Enterprise Security best practices with F5 WAF

When it comes to responsibilities of each layer in an enterprise (i.e. DMZ/ WAF, application, SoR etc), and provided F5 Advanced WAF is deployed on the DMZ, should other layers assume primary responsibility of mitigations supported out-of-the-box by F5 WAF.

i.e. Provided that F5 WAF supports bot defense, should the the layer below (application layer) as well be hardened to defend against bots by implementing features like fingerprinting, validating remote IPs based on HTTP headers etc? 

Certain defense mechanisms - specifically in the case of bot defense, go beyond the expertise of typical application development and having application developers to harden their apps against bots will just add overhead IMO, however one can still argue it's agains defense in depth.

What's the best practice and guideline F5 provides?  

2 Replies

  • if all user access to the app goes through bot defense in dmz f5 awaf, then no need to put the filter again in server zone.


    in my personal opinion, bigip/waf is application-layer oriented device, not network layer oriented device.
    it behaves more like application servers, so it's more properly installed in the server zone.

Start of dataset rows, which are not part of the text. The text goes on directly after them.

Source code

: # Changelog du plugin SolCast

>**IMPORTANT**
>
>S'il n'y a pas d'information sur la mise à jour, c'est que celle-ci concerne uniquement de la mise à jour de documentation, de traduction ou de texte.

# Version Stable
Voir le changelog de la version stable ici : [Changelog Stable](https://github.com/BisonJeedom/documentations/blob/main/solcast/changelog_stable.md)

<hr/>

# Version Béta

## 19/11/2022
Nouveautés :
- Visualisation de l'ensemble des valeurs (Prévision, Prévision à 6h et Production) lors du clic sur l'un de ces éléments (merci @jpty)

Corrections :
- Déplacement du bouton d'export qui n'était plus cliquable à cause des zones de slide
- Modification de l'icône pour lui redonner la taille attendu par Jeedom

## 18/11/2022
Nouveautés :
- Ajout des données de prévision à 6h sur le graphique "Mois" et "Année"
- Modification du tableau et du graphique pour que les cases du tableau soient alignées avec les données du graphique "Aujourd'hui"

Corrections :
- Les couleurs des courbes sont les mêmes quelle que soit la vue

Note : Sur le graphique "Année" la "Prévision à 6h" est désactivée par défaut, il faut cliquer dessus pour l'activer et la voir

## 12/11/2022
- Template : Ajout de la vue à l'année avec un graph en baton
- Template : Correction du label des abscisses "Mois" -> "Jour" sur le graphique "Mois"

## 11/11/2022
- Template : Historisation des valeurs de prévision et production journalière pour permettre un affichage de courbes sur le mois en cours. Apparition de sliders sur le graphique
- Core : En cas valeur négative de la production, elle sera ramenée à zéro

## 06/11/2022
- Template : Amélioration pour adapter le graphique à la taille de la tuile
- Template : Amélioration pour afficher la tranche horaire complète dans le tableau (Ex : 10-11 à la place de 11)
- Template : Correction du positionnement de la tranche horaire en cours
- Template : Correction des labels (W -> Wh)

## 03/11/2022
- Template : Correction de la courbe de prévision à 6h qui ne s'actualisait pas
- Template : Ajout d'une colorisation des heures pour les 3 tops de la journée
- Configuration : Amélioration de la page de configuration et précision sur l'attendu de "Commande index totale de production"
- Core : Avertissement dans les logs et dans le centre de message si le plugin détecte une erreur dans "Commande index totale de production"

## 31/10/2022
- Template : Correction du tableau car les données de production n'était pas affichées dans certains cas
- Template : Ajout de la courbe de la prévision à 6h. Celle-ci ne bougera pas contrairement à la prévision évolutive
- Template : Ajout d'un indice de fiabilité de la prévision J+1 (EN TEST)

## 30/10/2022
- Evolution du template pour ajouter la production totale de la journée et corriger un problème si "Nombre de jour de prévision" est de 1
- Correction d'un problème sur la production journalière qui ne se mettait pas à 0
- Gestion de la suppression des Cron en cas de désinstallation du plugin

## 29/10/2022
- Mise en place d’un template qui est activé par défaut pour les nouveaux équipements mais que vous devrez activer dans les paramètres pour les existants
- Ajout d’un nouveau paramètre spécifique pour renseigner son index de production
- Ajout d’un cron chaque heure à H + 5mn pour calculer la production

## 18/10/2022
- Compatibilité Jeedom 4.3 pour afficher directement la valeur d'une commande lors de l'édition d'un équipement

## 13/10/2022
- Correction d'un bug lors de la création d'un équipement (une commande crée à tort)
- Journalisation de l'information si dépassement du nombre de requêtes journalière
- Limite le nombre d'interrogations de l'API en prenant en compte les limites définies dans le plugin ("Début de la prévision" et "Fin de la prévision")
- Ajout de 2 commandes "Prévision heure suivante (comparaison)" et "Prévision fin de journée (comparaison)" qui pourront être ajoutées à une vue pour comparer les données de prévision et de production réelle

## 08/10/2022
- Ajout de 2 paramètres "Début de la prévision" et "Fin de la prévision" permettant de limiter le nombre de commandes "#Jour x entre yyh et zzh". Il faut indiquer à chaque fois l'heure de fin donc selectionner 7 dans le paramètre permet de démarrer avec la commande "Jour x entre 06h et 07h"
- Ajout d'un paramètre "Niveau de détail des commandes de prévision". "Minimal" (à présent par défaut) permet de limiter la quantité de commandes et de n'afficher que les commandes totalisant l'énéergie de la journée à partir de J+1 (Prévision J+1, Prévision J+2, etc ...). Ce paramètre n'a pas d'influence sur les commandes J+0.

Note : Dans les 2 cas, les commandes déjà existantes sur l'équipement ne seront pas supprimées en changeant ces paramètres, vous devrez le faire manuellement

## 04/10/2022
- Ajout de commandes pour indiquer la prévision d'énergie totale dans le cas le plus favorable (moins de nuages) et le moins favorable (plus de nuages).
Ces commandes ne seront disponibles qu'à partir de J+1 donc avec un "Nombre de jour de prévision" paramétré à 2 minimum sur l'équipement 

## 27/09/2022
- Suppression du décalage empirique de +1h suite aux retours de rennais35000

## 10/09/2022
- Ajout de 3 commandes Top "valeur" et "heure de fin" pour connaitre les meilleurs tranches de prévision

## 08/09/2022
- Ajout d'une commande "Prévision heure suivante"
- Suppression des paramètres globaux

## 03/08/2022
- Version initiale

    and btw, bigip device supports vlan, vxlan, and vrf-like segmented routing via route domain features.
    so actually 1 device can covers all zones if you set proper vlan/vxlan/vrf configurations.
    some people might "persuade" buyers to buy separate devices for each zone though 🙂

     

    • fahimfarookme's avatar
      fahimfarookme
      Icon for Nimbostratus rankNimbostratus

      Thanks for your response.

      In our case F5 WAF is in the DMZ and the applications are in the private subnets behind DMZ.